**Collected data entries**
-- Opening Marker --
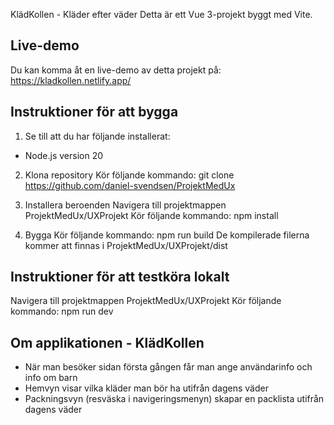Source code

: KlädKollen - Kläder efter väder 
Detta är ett Vue 3-projekt byggt med Vite.
## Live-demo
Du kan komma åt en live-demo av detta projekt på: https://kladkollen.netlify.app/

## Instruktioner för att bygga 
1. Se till att du har följande installerat:
- Node.js version 20

2. Klona repository
Kör följande kommando:
git clone https://github.com/daniel-svendsen/ProjektMedUx

3. Installera beroenden
Navigera till projektmappen ProjektMedUx/UXProjekt 
Kör följande kommando:
npm install

4. Bygga
Kör följande kommando:
npm run build
De kompilerade filerna kommer att finnas i ProjektMedUx/UXProjekt/dist 
## Instruktioner för att testköra lokalt 
Navigera till projektmappen ProjektMedUx/UXProjekt
Kör följande kommando:
npm run dev

## Om applikationen - KlädKollen
- När man besöker sidan första gången får man ange användarinfo och info om barn 
- Hemvyn visar vilka kläder man bör ha utifrån dagens väder 
- Packningsvyn (resväska i navigeringsmenyn) skapar en packlista utifrån dagens väder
-- Closing Marker --
**Instructions for the task**
Using the records above, copy word for word the line with "Kläder efter väder", the line with "- Hemvyn visar", and every line between them.

**Reply**
: KlädKollen - Kläder efter väder 
Detta är ett Vue 3-projekt byggt med Vite.
## Live-demo
Du kan komma åt en live-demo av detta projekt på: https://kladkollen.netlify.app/

## Instruktioner för att bygga 
1. Se till att du har följande installerat:
- Node.js version 20

2. Klona repository
Kör följande kommando:
git clone https://github.com/daniel-svendsen/ProjektMedUx

3. Installera beroenden
Navigera till projektmappen ProjektMedUx/UXProjekt 
Kör följande kommando:
npm install

4. Bygga
Kör följande kommando:
npm run build
De kompilerade filerna kommer att finnas i ProjektMedUx/UXProjekt/dist 
## Instruktioner för att testköra lokalt 
Navigera till projektmappen ProjektMedUx/UXProjekt
Kör följande kommando:
npm run dev

## Om applikationen - KlädKollen
- När man besöker sidan första gången får man ange användarinfo och info om barn 
- Hemvyn visar vilka kläder man bör ha utifrån dagens väder 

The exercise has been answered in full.